On May 15, the government of Utah filed this 28-page brief, explaining why the Tenth Circuit should not rehear Utah Republican Party v Cox, 16-4091. The Tenth Circuit had asked the Utah government to respond to the request for rehearing.
The issue is whether the Utah Republican Party has a freedom of association right to limit its primary only to candidates who showed substantial support at a party endorsements meeting. The Tenth Circuit had ruled against the party by a 2-1 vote earlier this year.
The state’s brief says toward the end that freedom of association for groups in general is stronger than freedom of association for political parties.
For lawyers —
ALL (as in top 2 primary States) or SOME (as in most States) PUBLIC Electors nominate PUBLIC candidates for PUBLIC offices according to PUBLIC LAWS.
STOP the worse and worse perversions of the 1st Amdt —
the oligarch gangsters in political parties are NOT independent empires with dictatorship control over ANY part of such PUBLIC LAWS.
Note that the Utah Democratic Party is a Plaintiff-Intervenor, siding with the Utah Republican Party. Regardless of their differences, Republican & Democratic parties always seem to be united in (1) keeping other parties off the ballot and (2)not wanting any state control over them.
The United Coalition ran multiple candidates in 1992 and Google doesn’t want anyone to know so they bought Dejanews, changed the name to Google Groups and deleted the evidence.

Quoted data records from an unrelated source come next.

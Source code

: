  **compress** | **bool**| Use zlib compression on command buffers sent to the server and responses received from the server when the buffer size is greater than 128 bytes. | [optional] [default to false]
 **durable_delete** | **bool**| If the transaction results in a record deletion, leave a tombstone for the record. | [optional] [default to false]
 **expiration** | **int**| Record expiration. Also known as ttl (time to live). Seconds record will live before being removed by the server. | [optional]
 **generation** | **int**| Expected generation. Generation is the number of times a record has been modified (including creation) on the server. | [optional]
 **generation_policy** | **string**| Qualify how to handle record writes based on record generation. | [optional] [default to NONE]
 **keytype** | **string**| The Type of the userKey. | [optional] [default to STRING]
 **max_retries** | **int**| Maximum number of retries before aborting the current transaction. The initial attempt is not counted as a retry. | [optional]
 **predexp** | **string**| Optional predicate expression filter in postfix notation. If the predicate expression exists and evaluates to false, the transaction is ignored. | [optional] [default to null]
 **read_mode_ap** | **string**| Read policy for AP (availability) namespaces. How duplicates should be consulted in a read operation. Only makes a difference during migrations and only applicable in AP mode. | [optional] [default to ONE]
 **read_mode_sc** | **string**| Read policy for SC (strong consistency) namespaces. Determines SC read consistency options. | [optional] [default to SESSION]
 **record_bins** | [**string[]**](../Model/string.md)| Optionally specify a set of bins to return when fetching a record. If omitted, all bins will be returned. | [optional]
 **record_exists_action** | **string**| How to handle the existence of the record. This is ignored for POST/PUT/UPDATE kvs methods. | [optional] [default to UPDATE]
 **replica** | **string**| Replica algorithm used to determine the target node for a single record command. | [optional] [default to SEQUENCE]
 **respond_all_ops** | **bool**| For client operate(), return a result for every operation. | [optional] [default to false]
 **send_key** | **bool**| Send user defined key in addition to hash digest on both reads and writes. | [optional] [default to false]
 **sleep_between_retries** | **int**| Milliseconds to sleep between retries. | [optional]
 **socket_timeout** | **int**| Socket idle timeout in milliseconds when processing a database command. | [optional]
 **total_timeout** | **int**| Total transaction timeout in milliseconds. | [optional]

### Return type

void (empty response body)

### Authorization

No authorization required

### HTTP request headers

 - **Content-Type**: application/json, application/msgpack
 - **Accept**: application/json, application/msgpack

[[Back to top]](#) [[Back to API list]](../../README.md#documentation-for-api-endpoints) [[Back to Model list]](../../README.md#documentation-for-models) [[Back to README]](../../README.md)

The United Coalition has been using advanced parliamentary proceedure under PPR since 1995 and accessed free speech by vying for elective offices since 1986 (mayor of Camel Vs Clint Eastwood).
http://usparliament.org/how-google-got-its-name.php
If state parties truly want to have full control over their nomination process, they can collect petition signatures to get on the ballot just like most 3rd parties have to. Accepting the huge marketing expenditure by the state in the form of primaries and automatic ballot access comes with some strings attached.